RECORDS FOR THIS TASK
**********

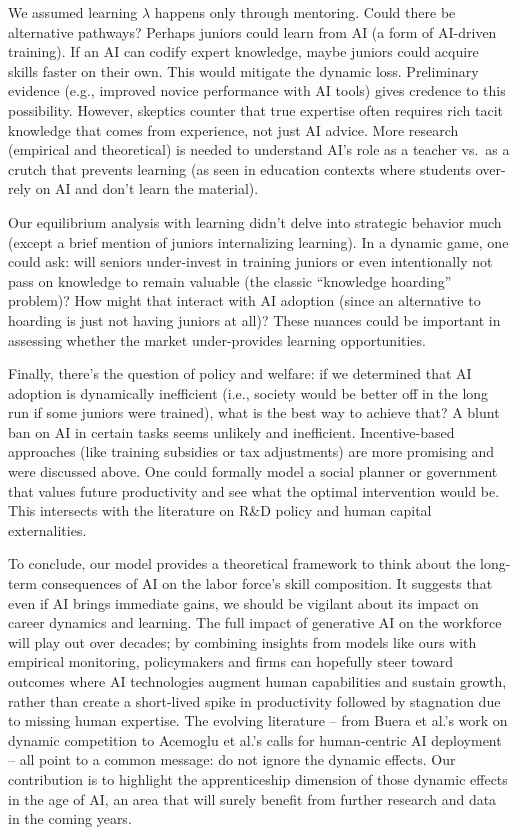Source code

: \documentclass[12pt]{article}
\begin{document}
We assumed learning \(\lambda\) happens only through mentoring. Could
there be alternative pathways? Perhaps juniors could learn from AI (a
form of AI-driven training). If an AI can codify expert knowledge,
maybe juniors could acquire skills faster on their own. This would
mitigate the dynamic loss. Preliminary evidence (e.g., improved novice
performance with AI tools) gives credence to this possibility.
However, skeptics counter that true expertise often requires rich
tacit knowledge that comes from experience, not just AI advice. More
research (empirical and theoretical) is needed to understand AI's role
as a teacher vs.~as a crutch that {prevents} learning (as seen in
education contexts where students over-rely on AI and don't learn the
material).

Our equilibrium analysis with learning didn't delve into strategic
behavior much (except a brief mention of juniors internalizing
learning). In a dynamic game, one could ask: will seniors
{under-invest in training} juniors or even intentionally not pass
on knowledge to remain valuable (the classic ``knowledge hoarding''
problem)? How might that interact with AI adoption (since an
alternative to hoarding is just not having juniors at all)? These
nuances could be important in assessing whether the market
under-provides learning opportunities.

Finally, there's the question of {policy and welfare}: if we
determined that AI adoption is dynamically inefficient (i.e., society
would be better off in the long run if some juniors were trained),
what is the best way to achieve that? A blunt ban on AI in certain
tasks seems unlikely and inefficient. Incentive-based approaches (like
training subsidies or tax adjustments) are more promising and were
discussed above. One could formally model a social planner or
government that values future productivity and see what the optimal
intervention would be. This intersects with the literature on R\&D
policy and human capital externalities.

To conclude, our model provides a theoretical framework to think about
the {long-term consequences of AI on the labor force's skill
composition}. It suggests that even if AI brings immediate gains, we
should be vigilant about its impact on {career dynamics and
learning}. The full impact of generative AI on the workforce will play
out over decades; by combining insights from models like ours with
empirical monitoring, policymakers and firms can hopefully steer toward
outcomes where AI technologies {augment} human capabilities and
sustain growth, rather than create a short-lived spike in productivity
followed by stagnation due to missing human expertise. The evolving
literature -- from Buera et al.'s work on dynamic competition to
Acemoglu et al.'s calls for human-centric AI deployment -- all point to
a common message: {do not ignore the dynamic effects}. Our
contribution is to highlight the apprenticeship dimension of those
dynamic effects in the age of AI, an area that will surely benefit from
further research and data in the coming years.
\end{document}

**********

INSTRUCTIONS TO FOLLOW
Your output should be the lines from the one with "To conclude, our" through the last line of the entries above, copied exactly and nothing more.

WRITTEN SOLUTION
To conclude, our model provides a theoretical framework to think about
the {long-term consequences of AI on the labor force's skill
composition}. It suggests that even if AI brings immediate gains, we
should be vigilant about its impact on {career dynamics and
learning}. The full impact of generative AI on the workforce will play
out over decades; by combining insights from models like ours with
empirical monitoring, policymakers and firms can hopefully steer toward
outcomes where AI technologies {augment} human capabilities and
sustain growth, rather than create a short-lived spike in productivity
followed by stagnation due to missing human expertise. The evolving
literature -- from Buera et al.'s work on dynamic competition to
Acemoglu et al.'s calls for human-centric AI deployment -- all point to
a common message: {do not ignore the dynamic effects}. Our
contribution is to highlight the apprenticeship dimension of those
dynamic effects in the age of AI, an area that will surely benefit from
further research and data in the coming years.
\end{document}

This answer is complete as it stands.